Excerpts from a dataset
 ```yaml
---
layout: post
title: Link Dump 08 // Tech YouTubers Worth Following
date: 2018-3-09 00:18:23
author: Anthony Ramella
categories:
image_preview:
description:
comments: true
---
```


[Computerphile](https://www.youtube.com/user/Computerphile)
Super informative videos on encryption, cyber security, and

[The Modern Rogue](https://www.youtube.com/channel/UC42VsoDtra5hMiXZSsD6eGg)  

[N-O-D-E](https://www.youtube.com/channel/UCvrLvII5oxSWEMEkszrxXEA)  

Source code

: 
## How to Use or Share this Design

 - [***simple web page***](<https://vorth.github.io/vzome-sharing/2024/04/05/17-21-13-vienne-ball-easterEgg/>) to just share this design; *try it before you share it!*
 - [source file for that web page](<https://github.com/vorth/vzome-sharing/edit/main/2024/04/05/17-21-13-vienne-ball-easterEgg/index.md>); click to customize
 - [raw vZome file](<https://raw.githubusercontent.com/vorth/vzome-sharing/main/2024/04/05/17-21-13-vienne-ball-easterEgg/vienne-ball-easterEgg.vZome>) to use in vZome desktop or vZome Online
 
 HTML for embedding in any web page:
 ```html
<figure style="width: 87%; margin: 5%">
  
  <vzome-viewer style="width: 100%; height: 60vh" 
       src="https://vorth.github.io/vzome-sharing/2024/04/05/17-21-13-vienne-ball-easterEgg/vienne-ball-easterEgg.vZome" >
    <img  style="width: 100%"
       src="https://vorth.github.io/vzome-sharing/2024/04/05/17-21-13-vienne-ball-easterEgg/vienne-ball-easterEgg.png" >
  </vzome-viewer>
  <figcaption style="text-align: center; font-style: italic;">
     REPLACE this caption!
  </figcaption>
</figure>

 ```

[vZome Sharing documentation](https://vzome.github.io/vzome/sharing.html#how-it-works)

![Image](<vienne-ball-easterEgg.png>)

Work instructions: Find all the lines with "figcaption" in the data and copy them.

Output of the task:
  <figcaption style="text-align: center; font-style: italic;">
  </figcaption>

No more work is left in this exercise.